Thermal management for high performance of miniaturized electronic devices using microchannel heat sinks has recently become of interest to researchers and industry. Obtaining heat sink designs with uniform flow distribution is strongly desired. Mal-distribution in a standard straight microchannel heat sink has become a problematic issue in this research area. A cross-linking scheme, introduced in the channel core promises an appropriate solution to this problem due to flow sharing through the cross-links. In the present thesis, a number of experimental and numerical studies have been conducted to seek appropriate designs for microchannel heat sinks. The effects of cross links, introduced in the channel core of an array of parallel scaled microchannels, are investigated, by comparing the flow distribution and pressure drop in six different multi-channel configurations. A standard straight channel test section and five cross-linked test sections are experimentally investigated. All test sections have 45 parallel rectangular channels, with a hydraulic diameter of 1.59 mm. The flow distribution is monitored at four selected channels. The working mixture is air and water with superficial velocities ranging from 0.03 to 9.93 m/s, and 0.04 to 0.83 m/s, respectively.
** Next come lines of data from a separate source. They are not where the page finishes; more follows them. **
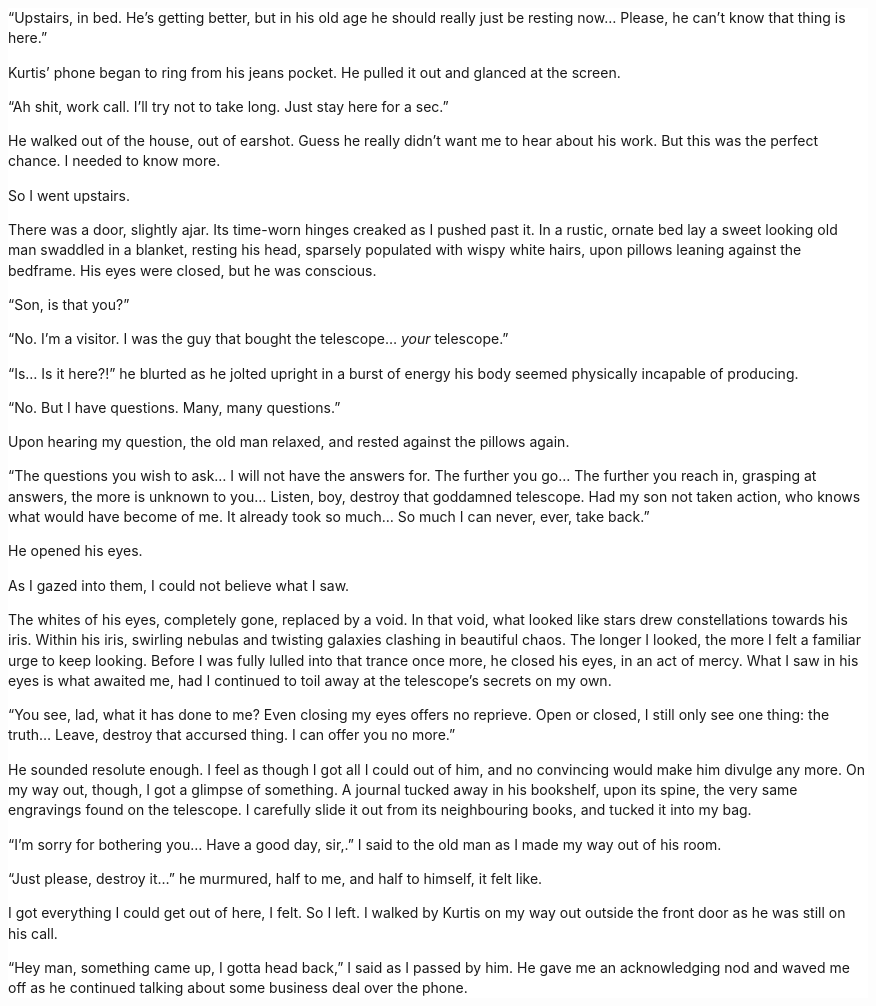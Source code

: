 “Upstairs, in bed. He’s getting better, but in his old age he should really just be resting now… Please, he can’t know that thing is here.” 

Kurtis’ phone began to ring from his jeans pocket. He pulled it out and glanced at the screen.

“Ah shit, work call. I’ll try not to take long. Just stay here for a sec.”

He walked out of the house, out of earshot. Guess he really didn’t want me to hear about his work. But this was the perfect chance. I needed to know more.

So I went upstairs. 

There was a door, slightly ajar. Its time-worn hinges creaked as I pushed past it. In a rustic, ornate bed lay a sweet looking old man swaddled in a blanket, resting his head, sparsely populated with wispy white hairs, upon pillows leaning against the bedframe. His eyes were closed, but he was conscious.

“Son, is that you?”

“No. I’m a visitor. I was the guy that bought the telescope… *your* telescope.”

“Is… Is it here?!” he blurted as he jolted upright in a burst of energy his body seemed physically incapable of producing.

“No. But I have questions. Many, many questions.”

Upon hearing my question, the old man relaxed, and rested against the pillows again.

“The questions you wish to ask… I will not have the answers for. The further you go… The further you reach in, grasping at answers, the more is unknown to you… Listen, boy, destroy that goddamned telescope. Had my son not taken action, who knows what would have become of me. It already took so much… So much I can never, ever, take back.”

He opened his eyes.

As I gazed into them, I could not believe what I saw.

The whites of his eyes, completely gone, replaced by a void. In that void, what looked like stars drew constellations towards his iris. Within his iris, swirling nebulas and twisting galaxies clashing in beautiful chaos. The longer I looked, the more I felt a familiar urge to keep looking. Before I was fully lulled into that trance once more, he closed his eyes, in an act of mercy. What I saw in his eyes is what awaited me, had I continued to toil away at the telescope’s secrets on my own.

“You see, lad, what it has done to me? Even closing my eyes offers no reprieve. Open or closed, I still only see one thing: the truth… Leave, destroy that accursed thing. I can offer you no more.”

He sounded resolute enough. I feel as though I got all I could out of him, and no convincing would make him divulge any more. On my way out, though, I got a glimpse of something. A journal tucked away in his bookshelf, upon its spine, the very same engravings found on the telescope. I carefully slide it out from its neighbouring books, and tucked it into my bag.

“I’m sorry for bothering you… Have a good day, sir,.” I said to the old man as I made my way out of his room.

“Just please, destroy it…” he murmured, half to me, and half to himself, it felt like.

I got everything I could get out of here, I felt. So I left. I walked by Kurtis on my way out outside the front door as he was still on his call.

“Hey man, something came up, I gotta head back,” I said as I passed by him. He gave me an acknowledging nod and waved me off as he continued talking about some business deal over the phone.
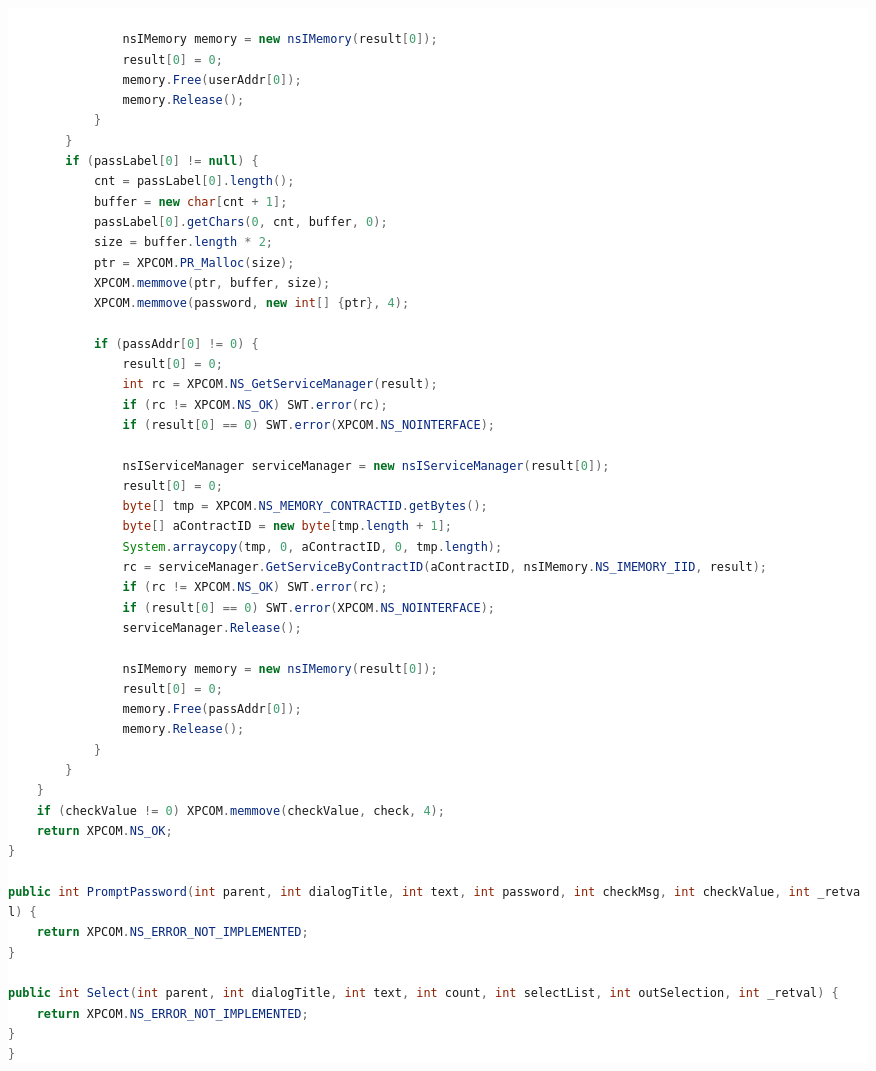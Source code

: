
 ```java
				
				nsIMemory memory = new nsIMemory(result[0]);
				result[0] = 0;
				memory.Free(userAddr[0]);
				memory.Release();
			}
		}
		if (passLabel[0] != null) {
			cnt = passLabel[0].length();
			buffer = new char[cnt + 1];
			passLabel[0].getChars(0, cnt, buffer, 0);
			size = buffer.length * 2;
			ptr = XPCOM.PR_Malloc(size);
			XPCOM.memmove(ptr, buffer, size);
			XPCOM.memmove(password, new int[] {ptr}, 4);
			
			if (passAddr[0] != 0) {
				result[0] = 0;
				int rc = XPCOM.NS_GetServiceManager(result);
				if (rc != XPCOM.NS_OK) SWT.error(rc);
				if (result[0] == 0) SWT.error(XPCOM.NS_NOINTERFACE);
			
				nsIServiceManager serviceManager = new nsIServiceManager(result[0]);
				result[0] = 0;
				byte[] tmp = XPCOM.NS_MEMORY_CONTRACTID.getBytes();
				byte[] aContractID = new byte[tmp.length + 1];
				System.arraycopy(tmp, 0, aContractID, 0, tmp.length);
				rc = serviceManager.GetServiceByContractID(aContractID, nsIMemory.NS_IMEMORY_IID, result);
				if (rc != XPCOM.NS_OK) SWT.error(rc);
				if (result[0] == 0) SWT.error(XPCOM.NS_NOINTERFACE);		
				serviceManager.Release();
				
				nsIMemory memory = new nsIMemory(result[0]);
				result[0] = 0;
				memory.Free(passAddr[0]);
				memory.Release();
			}
		}
	}
	if (checkValue != 0) XPCOM.memmove(checkValue, check, 4);
	return XPCOM.NS_OK;
}

public int PromptPassword(int parent, int dialogTitle, int text, int password, int checkMsg, int checkValue, int _retval) {
	return XPCOM.NS_ERROR_NOT_IMPLEMENTED;
}

public int Select(int parent, int dialogTitle, int text, int count, int selectList, int outSelection, int _retval) {
	return XPCOM.NS_ERROR_NOT_IMPLEMENTED;
}
}
```
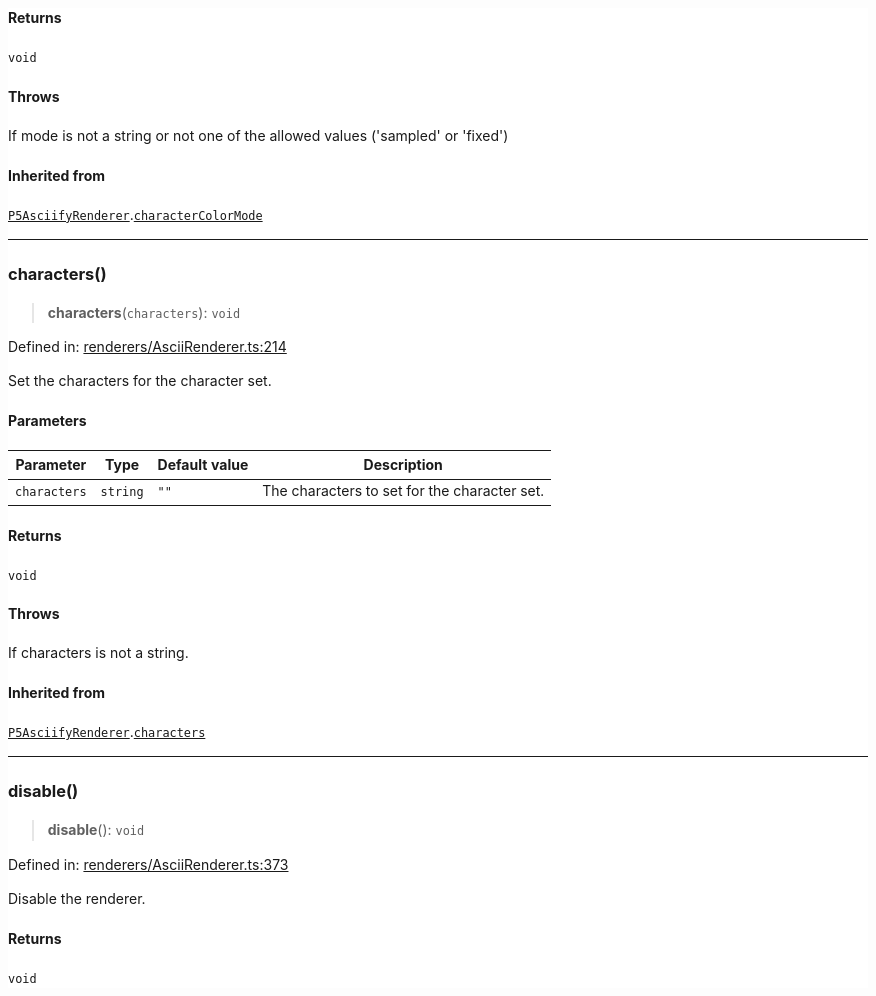 #### Returns

`void`

#### Throws

If mode is not a string or not one of the allowed values ('sampled' or 'fixed')

#### Inherited from

[`P5AsciifyRenderer`](P5AsciifyRenderer.md).[`characterColorMode`](P5AsciifyRenderer.md#charactercolormode)

***

### characters()

> **characters**(`characters`): `void`

Defined in: [renderers/AsciiRenderer.ts:214](https://github.com/humanbydefinition/p5-asciify/blob/e247792661fdf21646cc212e4bf1e6a1bf198b53/src/lib/renderers/AsciiRenderer.ts#L214)

Set the characters for the character set.

#### Parameters

| Parameter | Type | Default value | Description |
| ------ | ------ | ------ | ------ |
| `characters` | `string` | `""` | The characters to set for the character set. |

#### Returns

`void`

#### Throws

If characters is not a string.

#### Inherited from

[`P5AsciifyRenderer`](P5AsciifyRenderer.md).[`characters`](P5AsciifyRenderer.md#characters)

***

### disable()

> **disable**(): `void`

Defined in: [renderers/AsciiRenderer.ts:373](https://github.com/humanbydefinition/p5-asciify/blob/e247792661fdf21646cc212e4bf1e6a1bf198b53/src/lib/renderers/AsciiRenderer.ts#L373)

Disable the renderer.

#### Returns

`void`
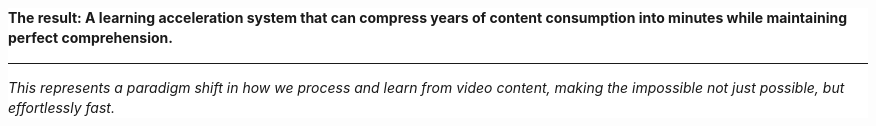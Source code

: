 **The result: A learning acceleration system that can compress years of content consumption into minutes while maintaining perfect comprehension.**

---

*This represents a paradigm shift in how we process and learn from video content, making the impossible not just possible, but effortlessly fast.*

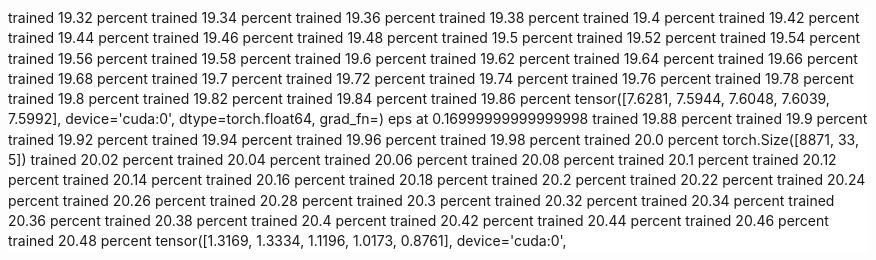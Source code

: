 trained 19.32 percent
trained 19.34 percent
trained 19.36 percent
trained 19.38 percent
trained 19.4 percent
trained 19.42 percent
trained 19.44 percent
trained 19.46 percent
trained 19.48 percent
trained 19.5 percent
trained 19.52 percent
trained 19.54 percent
trained 19.56 percent
trained 19.58 percent
trained 19.6 percent
trained 19.62 percent
trained 19.64 percent
trained 19.66 percent
trained 19.68 percent
trained 19.7 percent
trained 19.72 percent
trained 19.74 percent
trained 19.76 percent
trained 19.78 percent
trained 19.8 percent
trained 19.82 percent
trained 19.84 percent
trained 19.86 percent
tensor([7.6281, 7.5944, 7.6048, 7.6039, 7.5992], device='cuda:0',
       dtype=torch.float64, grad_fn=<SelectBackward>)
eps at 0.16999999999999998
trained 19.88 percent
trained 19.9 percent
trained 19.92 percent
trained 19.94 percent
trained 19.96 percent
trained 19.98 percent
trained 20.0 percent
torch.Size([8871, 33, 5])
trained 20.02 percent
trained 20.04 percent
trained 20.06 percent
trained 20.08 percent
trained 20.1 percent
trained 20.12 percent
trained 20.14 percent
trained 20.16 percent
trained 20.18 percent
trained 20.2 percent
trained 20.22 percent
trained 20.24 percent
trained 20.26 percent
trained 20.28 percent
trained 20.3 percent
trained 20.32 percent
trained 20.34 percent
trained 20.36 percent
trained 20.38 percent
trained 20.4 percent
trained 20.42 percent
trained 20.44 percent
trained 20.46 percent
trained 20.48 percent
tensor([1.3169, 1.3334, 1.1196, 1.0173, 0.8761], device='cuda:0',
The results show that the cross-linked designs improve the flow distribution between channels compared to the standard straight channel configuration. Flow patterns obtained from flow visualization are presented in terms of fractional time function and a flow pattern map was developed. Compared with a single channel flow regime map, the expected intermittent flow regime is observed 84% to 90% of the time for the cross-linked designs, but only 65% to 80% of that for the straight channel design. A new cross-linked microchannel heat sink is proposed with the support of numerical investigations. The new design shows a significant improvement, up to 55%, on flow distribution when compared to the standard straight channel configuration without a penalty in pressure drop.